● **Task details**: Isolate every line in the records below with "input" in it.

(Collected data)
------------------------------------------------------------

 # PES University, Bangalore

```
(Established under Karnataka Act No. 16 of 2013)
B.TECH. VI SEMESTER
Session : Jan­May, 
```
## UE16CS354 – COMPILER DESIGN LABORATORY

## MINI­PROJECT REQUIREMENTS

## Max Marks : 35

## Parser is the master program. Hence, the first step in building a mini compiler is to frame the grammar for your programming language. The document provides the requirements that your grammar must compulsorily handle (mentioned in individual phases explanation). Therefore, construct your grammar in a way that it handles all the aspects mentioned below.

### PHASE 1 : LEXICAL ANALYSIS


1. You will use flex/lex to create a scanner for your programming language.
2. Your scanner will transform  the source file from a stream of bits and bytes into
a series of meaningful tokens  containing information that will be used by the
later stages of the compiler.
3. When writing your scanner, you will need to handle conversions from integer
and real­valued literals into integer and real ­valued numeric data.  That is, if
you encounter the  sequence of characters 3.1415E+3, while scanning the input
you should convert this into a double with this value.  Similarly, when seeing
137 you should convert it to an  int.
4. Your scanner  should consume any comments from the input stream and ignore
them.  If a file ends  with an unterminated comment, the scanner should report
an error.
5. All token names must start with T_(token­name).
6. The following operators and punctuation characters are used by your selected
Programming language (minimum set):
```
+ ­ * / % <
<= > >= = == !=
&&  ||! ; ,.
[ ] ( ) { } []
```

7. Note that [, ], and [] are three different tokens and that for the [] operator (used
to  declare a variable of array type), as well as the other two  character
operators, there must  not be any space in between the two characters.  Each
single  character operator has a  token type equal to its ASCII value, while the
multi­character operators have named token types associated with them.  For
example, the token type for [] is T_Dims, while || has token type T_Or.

------------------------------------------------------------

● **Written solution**:
you encounter the  sequence of characters 3.1415E+3, while scanning the input
4. Your scanner  should consume any comments from the input stream and ignore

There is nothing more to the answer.